JASO (Nov. 27th) was a non-gapper retracement setup based on weakness in the energy sector.
From the 15 minute chart above we can see that JASO carved out a lower high in the opening range, followed by an inside bar and sharp fall into S2 pivot point support. From there it retraced approx. 38% of the move from the ORH to the morning swing low on declining volume, carving out a bearish flag type pattern culminating in a star-like candle with a long upper shadow and a lower high. Notice how price could not close above the downsloping 5 period ema. Short as price breaches the flag pattern.
I placed my Fibonacci extension lines from the ORH (non-gapper) to the morning swing low and my preliminary target was the 38% extension, at which point I booked a partial profit.
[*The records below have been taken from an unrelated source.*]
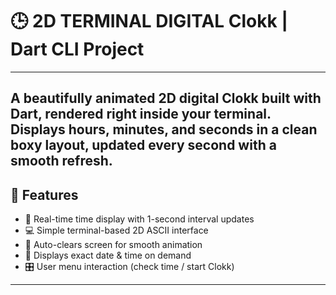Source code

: # 🕒 2D TERMINAL DIGITAL Clokk | Dart CLI Project
----
A beautifully animated **2D digital Clokk** built with Dart, rendered right inside your terminal.  
Displays hours, minutes, and seconds in a clean boxy layout, updated **every second** with a smooth refresh.
----
## 🚀 Features

- 🔁 Real-time time display with 1-second interval updates
- 💻 Simple terminal-based 2D ASCII interface
- 🧽 Auto-clears screen for smooth animation
- 📅 Displays exact date & time on demand
- 🎛️ User menu interaction (check time / start Clokk)

----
I usually tighten the stop to the preceding WR red bar, but have been stopped out prematurely on a few trades lately, so now I am allowing for a retest of former support (morning swing low).
After tagging the 38% Fib. extension, it consolidated for a lengthy period before continuing lower. Once volume started to pick up again, it became obvious that a retest of the Nov. 12th low ($47.60) was the target.
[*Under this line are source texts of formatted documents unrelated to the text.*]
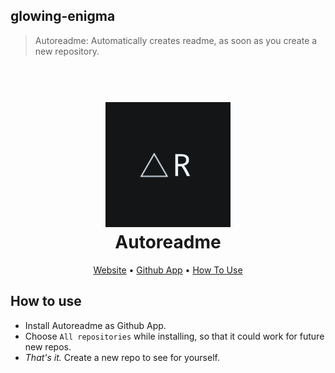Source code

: ## glowing-enigma

> Autoreadme: Automatically creates readme, as soon as you create a new repository.

<h1 align="center">
  <br>
  <a href="https://rajatsharma.github.io/glowing-enigma/"><img src="src/logo.png" alt="autoreadme" width="200"></a>
  <br>
  Autoreadme
  <br>
</h1>

<p align="center">
  <a href="https://rajatsharma.github.io/glowing-enigma/">Website</a> •
  <a href="https://github.com/apps/autoreadme">Github App</a> •
  <a href="/src/howto.gif">How To Use</a>
</p>

## How to use

- Install Autoreadme as Github App.
- Choose `All repositories` while installing, so that it could work for future new repos.
- _That's it._ Create a new repo to see for yourself.
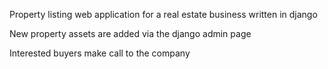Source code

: Property listing web application for a real estate business written in django


New property assets are added via the django admin page

Interested buyers make call to the company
Key criteria for the 38% retracement setup.
- Look for stocks that gap above or below the previous day's range. For non-gapper stocks, look for trending stocks.
- After a decisive move in the direction of the gap or trend, look for a 38% retracement on declining volume. The retracment could be a flag type pattern or it might carve out a candlestick reversal pattern after the retracement.
- The move back towards the swing high(low) is usually slow but orderly. Once the previous intraday high(low) is taken out, look for price and volume expansion.
2 comments:
"Short as price breaches the flag pattern."
That means you did not wait for the down bar to complete, right?